Under certain circumstances, including a Member’s failure to make timely loan repayments, death or disability, the Plan Administrator may declare the Member’s loan to be in default and the Plan may execute upon its security interest in the Member’s account under the Plan to satisfy the debt.
A Member that is terminated or that retires from the Company may continue to make periodic repayment on such Member’s loans after separation from the Company by contacting Fidelity, provided the Member’s account balance is greater than $7,000. Account balances that do not exceed $7,000 are subject to certain distribution rules (see above) and any outstanding loans are required to be settled. No new loans can be granted after termination of employment.

Administrative and Investment Management Expenses - The Plan pays for expenses incurred in conjunction with Plan administration, including trustee services, record keeping, investment advice, and audit fees up to 0.25% of the market value of trust assets, and the Company pays all other expenses incurred in administering the Plan. The Members' accounts are charged quarterly for administrative fees. In 2025, the Plan incurred trustee and administrative expenses which equal 0.08% of the Plan's interest in the investments in the Master Trust. Certain administrative functions are performed by employees of the Company (who may also be Members in the Plan). No such employee receives compensation from the Plan.
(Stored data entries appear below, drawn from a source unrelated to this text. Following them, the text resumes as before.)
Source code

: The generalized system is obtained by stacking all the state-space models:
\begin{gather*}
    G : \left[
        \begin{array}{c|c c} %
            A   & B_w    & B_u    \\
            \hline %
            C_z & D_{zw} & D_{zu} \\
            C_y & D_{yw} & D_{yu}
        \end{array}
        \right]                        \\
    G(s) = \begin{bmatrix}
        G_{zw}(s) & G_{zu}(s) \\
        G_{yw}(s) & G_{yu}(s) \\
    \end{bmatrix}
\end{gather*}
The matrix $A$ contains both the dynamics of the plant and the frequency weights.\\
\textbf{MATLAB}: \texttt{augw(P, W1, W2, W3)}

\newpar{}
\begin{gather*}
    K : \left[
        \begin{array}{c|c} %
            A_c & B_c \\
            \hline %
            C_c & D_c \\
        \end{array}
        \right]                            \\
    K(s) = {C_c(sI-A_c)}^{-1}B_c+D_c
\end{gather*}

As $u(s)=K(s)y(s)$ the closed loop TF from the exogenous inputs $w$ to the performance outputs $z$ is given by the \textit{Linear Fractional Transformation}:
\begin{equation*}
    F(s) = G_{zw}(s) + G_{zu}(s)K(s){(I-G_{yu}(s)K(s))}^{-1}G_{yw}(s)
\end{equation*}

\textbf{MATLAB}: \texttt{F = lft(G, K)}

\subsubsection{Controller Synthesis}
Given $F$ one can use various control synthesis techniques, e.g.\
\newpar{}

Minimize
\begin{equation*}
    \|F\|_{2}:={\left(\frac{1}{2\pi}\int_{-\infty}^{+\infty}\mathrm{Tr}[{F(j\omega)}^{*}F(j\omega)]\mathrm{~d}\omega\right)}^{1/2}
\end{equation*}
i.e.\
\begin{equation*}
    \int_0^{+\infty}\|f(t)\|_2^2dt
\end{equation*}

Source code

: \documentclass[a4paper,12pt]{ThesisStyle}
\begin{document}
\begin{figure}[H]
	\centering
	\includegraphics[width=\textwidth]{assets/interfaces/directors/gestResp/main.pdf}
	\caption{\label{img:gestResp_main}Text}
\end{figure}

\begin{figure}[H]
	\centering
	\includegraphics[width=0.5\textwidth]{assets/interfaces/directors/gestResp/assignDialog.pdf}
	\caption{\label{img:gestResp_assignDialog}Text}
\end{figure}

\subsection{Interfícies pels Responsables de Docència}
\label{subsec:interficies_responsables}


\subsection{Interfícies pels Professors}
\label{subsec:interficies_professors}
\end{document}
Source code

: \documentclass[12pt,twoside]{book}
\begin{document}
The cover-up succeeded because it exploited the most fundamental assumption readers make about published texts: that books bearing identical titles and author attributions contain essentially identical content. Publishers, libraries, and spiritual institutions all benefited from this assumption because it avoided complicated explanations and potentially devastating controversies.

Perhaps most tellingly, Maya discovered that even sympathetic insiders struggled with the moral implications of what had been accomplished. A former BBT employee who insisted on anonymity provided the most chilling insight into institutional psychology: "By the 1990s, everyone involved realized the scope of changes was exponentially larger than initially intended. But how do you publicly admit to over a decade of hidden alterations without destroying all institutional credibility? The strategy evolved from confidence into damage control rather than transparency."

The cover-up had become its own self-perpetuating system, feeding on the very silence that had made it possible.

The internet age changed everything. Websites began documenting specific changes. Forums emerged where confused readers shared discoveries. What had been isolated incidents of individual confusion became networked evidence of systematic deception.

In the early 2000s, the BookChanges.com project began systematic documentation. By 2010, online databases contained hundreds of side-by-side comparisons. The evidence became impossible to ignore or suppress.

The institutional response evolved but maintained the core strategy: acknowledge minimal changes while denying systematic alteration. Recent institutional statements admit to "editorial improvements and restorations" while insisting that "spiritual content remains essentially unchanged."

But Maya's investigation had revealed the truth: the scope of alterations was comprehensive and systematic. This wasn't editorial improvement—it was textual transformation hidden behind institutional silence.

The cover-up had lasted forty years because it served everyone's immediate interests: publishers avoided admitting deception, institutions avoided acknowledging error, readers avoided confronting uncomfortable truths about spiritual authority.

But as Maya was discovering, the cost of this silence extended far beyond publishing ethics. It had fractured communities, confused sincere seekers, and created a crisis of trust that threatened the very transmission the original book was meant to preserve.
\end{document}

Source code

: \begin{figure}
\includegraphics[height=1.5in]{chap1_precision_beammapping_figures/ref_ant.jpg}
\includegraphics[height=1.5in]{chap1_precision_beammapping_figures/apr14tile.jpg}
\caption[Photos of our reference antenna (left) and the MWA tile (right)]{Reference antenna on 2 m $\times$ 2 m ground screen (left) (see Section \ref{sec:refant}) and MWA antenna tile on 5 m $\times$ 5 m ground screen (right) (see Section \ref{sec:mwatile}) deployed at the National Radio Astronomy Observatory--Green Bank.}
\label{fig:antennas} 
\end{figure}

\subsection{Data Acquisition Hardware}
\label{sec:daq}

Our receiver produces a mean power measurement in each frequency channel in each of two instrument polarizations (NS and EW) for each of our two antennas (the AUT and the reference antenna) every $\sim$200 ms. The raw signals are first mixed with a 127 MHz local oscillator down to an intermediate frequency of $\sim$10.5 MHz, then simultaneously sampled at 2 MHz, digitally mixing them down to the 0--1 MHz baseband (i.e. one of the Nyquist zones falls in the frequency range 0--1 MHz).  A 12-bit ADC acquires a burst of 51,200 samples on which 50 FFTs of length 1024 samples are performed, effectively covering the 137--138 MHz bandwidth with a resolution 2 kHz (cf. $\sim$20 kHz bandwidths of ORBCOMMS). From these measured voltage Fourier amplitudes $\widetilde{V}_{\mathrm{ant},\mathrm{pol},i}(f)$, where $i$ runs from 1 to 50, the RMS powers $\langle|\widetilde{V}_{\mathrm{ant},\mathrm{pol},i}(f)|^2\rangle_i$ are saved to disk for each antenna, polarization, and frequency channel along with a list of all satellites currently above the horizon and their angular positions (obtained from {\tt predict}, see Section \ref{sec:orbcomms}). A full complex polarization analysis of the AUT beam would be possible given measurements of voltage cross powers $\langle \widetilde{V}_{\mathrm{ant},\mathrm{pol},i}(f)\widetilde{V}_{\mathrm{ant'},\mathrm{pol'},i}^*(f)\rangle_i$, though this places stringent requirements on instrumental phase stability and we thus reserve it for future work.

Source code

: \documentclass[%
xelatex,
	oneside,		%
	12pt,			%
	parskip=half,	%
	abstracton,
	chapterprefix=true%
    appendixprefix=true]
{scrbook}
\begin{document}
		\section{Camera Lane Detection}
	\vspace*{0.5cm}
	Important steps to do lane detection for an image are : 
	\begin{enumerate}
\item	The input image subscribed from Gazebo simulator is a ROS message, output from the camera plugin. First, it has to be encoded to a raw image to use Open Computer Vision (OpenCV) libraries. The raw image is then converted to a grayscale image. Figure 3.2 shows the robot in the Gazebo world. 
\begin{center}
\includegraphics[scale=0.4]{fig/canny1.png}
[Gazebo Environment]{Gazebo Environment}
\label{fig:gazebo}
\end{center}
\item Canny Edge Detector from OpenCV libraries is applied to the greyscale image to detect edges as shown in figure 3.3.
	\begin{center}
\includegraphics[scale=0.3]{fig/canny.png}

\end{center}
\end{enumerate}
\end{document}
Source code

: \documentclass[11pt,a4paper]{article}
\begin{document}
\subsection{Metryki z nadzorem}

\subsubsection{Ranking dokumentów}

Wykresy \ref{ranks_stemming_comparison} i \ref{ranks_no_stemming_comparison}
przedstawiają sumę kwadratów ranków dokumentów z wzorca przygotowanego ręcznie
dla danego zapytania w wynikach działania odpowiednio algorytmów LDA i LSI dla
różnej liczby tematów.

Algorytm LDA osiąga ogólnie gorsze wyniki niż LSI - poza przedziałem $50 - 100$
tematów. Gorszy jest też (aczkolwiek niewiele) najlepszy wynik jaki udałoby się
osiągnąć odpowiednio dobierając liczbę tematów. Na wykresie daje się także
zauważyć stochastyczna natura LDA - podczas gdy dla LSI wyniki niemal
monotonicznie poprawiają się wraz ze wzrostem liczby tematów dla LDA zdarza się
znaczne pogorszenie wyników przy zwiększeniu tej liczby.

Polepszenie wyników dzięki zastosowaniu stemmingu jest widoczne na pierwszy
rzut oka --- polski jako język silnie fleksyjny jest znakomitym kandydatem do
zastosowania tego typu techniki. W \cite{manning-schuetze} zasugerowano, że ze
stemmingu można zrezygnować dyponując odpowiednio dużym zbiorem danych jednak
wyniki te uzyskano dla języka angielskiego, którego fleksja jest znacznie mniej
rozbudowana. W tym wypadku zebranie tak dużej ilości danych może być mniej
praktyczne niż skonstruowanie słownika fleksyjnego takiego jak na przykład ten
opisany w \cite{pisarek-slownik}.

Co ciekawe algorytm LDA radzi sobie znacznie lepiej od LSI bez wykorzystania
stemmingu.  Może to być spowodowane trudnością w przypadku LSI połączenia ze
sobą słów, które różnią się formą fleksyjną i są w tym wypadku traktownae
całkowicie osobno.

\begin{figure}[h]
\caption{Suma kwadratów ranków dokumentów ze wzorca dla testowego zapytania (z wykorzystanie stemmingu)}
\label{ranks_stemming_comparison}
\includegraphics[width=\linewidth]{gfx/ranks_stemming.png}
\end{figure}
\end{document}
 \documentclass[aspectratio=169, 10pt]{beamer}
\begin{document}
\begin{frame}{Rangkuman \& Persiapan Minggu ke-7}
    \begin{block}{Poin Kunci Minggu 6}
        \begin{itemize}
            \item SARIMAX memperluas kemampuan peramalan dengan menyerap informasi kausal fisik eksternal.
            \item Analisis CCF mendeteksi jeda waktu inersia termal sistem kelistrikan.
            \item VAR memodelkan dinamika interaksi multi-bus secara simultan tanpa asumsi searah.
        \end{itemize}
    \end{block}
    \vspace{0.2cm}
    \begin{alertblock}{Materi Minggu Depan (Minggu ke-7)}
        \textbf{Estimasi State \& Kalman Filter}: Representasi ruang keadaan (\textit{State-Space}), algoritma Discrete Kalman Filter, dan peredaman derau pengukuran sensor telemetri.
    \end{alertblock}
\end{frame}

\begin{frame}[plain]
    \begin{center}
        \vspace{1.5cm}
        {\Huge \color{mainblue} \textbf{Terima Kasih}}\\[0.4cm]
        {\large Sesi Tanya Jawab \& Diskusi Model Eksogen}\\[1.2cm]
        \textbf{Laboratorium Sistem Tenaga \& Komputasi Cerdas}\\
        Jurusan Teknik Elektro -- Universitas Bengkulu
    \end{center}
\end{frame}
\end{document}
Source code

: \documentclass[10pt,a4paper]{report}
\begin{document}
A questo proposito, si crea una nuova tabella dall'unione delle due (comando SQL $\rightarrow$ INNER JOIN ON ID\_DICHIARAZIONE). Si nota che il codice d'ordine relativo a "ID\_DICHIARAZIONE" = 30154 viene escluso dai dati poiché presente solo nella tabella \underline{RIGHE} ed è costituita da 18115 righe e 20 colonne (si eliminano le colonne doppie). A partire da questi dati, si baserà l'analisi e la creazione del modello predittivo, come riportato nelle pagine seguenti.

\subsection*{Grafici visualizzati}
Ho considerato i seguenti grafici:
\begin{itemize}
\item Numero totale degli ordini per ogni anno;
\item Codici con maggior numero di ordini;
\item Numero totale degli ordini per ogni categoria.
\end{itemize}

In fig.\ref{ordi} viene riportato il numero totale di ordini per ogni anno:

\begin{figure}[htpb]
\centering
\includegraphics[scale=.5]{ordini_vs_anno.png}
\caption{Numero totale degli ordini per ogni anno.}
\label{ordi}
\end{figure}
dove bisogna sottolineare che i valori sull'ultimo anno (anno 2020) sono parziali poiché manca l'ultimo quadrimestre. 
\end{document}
In addition to the trustee and administrative expense charges, an investment management fee is charged by the majority of the investment funds. These investment management fees are included in the net asset value (“NAV”) of the fund calculated by the investment manager of the respective fund and are reflected as a reduction of investment return for such investments.
Secure 2.0 Act of 2022 - On December 29, 2022, the Consolidated Appropriations Act of 2023 was signed into law. The Consolidated Appropriations Act contained several provisions referred to as the SECURE 2.0 Act of 2022 ("Secure 2.0 Act") that contained required and optional provisions aimed at improving retirement-saving opportunities with effective dates varying across the provisions. Effective January 1, 2023, the required minimum distribution age was increased from 72 to 73 in connection with SECURE 2.0 legislation and the Plan will be amended as required by the Secure 2.0 Act within the required dates as outlined therein.